Work to complete: Only the number should be given: how many lines below contain "buffer".
*** Opening Task material ***
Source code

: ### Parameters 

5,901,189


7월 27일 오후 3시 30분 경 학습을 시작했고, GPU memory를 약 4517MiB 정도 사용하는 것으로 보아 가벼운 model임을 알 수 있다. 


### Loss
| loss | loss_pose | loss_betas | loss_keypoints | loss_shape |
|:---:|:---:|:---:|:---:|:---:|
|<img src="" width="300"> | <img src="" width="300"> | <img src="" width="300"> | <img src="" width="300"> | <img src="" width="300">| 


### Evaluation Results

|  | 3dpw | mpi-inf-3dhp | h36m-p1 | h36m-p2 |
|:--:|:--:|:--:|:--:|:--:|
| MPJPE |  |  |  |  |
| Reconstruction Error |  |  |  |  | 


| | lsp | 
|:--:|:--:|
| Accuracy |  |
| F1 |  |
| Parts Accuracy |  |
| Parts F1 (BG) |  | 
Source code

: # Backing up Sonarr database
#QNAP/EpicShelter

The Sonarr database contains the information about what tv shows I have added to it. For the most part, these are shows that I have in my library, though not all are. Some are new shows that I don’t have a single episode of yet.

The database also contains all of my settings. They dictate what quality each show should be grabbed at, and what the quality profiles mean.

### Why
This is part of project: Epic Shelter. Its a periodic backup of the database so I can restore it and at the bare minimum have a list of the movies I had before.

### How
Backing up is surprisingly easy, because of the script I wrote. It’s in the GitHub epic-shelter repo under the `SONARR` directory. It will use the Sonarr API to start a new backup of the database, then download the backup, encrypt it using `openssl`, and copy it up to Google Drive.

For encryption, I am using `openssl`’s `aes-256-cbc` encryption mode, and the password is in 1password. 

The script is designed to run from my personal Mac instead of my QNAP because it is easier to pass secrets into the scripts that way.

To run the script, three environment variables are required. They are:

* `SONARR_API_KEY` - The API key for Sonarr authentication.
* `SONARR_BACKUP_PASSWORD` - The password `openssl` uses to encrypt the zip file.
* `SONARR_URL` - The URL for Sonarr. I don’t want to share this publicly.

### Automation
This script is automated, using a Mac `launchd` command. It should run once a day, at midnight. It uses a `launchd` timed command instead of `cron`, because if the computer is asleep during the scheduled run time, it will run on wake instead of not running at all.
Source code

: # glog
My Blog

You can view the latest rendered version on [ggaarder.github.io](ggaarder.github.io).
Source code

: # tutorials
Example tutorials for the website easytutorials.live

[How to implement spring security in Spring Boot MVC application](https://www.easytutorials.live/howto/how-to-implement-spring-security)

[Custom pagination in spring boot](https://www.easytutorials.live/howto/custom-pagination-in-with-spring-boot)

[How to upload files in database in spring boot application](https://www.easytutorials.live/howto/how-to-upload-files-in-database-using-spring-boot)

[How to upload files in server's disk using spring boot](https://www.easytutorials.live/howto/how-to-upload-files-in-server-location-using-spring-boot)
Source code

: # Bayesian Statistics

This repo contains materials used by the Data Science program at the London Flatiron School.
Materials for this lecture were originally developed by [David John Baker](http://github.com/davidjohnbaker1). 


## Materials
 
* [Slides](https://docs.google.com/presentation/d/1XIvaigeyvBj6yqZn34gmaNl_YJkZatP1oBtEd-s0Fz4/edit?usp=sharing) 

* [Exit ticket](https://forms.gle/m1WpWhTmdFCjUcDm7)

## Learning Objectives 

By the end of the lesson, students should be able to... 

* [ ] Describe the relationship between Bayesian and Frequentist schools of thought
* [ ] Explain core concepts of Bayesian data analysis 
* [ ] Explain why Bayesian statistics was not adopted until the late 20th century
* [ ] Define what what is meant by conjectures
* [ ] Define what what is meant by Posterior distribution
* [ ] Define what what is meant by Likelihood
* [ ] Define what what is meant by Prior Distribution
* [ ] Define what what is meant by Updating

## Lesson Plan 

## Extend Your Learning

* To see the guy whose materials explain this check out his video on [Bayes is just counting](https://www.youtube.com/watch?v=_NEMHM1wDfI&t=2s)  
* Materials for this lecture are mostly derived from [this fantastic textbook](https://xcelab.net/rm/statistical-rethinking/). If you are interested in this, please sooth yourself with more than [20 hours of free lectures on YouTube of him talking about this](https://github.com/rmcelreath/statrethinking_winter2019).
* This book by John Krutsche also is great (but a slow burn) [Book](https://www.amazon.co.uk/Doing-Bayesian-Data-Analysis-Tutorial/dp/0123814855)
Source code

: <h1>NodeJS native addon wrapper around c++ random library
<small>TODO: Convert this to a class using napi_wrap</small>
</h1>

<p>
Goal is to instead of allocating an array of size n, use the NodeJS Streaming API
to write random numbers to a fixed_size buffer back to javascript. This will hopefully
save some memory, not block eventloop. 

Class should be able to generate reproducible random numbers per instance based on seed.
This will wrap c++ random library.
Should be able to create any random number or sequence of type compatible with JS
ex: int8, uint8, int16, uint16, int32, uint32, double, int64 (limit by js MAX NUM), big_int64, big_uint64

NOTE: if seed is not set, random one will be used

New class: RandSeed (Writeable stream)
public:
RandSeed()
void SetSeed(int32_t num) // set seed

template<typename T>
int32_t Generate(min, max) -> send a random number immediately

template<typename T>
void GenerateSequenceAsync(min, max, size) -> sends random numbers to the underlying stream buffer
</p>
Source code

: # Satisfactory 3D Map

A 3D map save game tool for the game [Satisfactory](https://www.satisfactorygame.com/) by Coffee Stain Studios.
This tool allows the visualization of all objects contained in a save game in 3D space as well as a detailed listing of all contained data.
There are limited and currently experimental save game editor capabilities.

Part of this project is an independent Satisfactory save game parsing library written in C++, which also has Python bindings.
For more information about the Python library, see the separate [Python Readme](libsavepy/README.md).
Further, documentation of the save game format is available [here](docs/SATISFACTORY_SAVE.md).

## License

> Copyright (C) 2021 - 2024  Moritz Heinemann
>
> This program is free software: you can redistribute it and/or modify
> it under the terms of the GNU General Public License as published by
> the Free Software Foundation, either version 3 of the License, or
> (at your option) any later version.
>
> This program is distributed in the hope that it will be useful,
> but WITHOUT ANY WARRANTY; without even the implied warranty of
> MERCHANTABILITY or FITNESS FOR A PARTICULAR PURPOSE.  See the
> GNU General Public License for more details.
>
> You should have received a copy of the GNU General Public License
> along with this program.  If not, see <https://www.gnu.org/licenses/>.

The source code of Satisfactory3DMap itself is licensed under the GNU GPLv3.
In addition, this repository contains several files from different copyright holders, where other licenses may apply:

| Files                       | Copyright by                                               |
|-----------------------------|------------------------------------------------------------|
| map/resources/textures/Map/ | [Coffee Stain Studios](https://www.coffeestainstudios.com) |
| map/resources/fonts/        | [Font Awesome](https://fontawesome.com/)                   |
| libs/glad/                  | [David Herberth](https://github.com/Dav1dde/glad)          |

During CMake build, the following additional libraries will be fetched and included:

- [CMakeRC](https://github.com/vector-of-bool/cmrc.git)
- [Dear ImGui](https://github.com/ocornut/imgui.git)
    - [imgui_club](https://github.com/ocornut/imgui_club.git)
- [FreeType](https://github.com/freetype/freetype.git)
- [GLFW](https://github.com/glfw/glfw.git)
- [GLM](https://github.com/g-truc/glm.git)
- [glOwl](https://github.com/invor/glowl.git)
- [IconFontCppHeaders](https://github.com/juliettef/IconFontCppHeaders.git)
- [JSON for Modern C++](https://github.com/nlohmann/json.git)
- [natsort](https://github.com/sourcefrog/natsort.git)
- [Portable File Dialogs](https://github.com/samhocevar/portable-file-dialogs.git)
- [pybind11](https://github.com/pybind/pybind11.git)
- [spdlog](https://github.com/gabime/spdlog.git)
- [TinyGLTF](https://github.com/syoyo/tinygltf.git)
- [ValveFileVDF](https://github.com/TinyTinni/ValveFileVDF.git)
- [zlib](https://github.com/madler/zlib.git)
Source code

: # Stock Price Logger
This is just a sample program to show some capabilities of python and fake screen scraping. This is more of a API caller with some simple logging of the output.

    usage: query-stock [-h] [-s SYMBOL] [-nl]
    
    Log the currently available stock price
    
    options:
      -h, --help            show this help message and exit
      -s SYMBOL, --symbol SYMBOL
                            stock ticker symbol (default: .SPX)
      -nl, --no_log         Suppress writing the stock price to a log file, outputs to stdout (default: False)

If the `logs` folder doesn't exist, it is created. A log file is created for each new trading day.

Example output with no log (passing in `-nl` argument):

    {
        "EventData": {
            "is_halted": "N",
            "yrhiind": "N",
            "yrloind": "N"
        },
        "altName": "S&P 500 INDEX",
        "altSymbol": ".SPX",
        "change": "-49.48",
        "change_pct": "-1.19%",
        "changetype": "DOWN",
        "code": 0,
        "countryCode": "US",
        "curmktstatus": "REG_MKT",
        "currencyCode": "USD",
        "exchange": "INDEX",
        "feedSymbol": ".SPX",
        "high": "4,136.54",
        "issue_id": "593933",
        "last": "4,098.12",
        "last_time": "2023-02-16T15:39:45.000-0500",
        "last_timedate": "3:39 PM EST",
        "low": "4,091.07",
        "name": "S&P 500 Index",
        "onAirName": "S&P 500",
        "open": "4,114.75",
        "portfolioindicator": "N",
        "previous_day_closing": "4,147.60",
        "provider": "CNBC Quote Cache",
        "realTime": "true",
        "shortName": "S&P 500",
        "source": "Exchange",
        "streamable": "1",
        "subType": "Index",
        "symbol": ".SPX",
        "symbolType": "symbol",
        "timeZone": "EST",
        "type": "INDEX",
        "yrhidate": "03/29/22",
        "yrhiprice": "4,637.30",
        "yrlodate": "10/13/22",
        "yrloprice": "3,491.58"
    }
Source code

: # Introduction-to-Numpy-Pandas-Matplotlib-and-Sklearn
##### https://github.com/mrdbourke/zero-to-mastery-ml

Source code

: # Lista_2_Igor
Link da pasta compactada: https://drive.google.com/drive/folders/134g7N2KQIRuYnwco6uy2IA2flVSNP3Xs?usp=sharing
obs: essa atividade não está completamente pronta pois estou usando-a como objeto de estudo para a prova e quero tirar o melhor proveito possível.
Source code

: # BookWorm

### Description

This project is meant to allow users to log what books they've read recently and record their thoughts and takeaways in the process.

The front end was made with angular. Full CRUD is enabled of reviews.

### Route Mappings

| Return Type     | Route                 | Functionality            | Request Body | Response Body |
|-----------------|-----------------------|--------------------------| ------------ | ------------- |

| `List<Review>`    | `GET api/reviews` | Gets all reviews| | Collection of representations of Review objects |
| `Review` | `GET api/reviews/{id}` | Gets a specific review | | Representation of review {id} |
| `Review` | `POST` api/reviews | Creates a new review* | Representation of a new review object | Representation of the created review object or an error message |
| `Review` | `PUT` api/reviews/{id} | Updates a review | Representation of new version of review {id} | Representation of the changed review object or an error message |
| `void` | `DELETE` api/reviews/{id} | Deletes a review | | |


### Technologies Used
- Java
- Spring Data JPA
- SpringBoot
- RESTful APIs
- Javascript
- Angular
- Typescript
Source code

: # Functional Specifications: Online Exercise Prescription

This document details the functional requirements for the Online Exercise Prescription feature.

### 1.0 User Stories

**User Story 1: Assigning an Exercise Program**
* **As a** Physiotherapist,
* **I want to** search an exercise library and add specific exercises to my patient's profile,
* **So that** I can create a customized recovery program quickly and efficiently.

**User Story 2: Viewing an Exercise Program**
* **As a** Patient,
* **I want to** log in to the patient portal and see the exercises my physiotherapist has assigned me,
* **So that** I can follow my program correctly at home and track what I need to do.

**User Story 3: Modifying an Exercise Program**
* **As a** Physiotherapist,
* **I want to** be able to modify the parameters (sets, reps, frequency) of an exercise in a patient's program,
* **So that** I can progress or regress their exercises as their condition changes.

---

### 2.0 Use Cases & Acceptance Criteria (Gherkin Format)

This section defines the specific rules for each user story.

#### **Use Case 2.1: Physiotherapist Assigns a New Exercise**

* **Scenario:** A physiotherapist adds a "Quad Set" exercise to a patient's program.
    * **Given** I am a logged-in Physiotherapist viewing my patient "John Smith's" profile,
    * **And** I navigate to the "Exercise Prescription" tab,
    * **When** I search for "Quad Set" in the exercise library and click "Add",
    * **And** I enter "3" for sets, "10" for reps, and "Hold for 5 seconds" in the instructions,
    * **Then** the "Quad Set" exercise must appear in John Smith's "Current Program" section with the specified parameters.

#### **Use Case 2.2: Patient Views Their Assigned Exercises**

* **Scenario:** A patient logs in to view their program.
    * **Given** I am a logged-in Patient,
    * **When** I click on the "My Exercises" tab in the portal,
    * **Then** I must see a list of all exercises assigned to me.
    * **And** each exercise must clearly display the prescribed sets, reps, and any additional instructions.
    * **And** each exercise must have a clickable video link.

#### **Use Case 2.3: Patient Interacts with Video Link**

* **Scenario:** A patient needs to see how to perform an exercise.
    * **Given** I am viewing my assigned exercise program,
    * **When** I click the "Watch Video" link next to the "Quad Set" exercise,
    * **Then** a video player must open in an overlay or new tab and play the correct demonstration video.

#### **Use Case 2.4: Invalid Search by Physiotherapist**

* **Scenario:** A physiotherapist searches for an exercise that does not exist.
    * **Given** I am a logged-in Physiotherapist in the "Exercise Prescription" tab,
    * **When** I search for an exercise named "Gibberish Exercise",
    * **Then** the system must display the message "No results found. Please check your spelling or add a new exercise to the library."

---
*** Closing Task material ***
Written reply: 2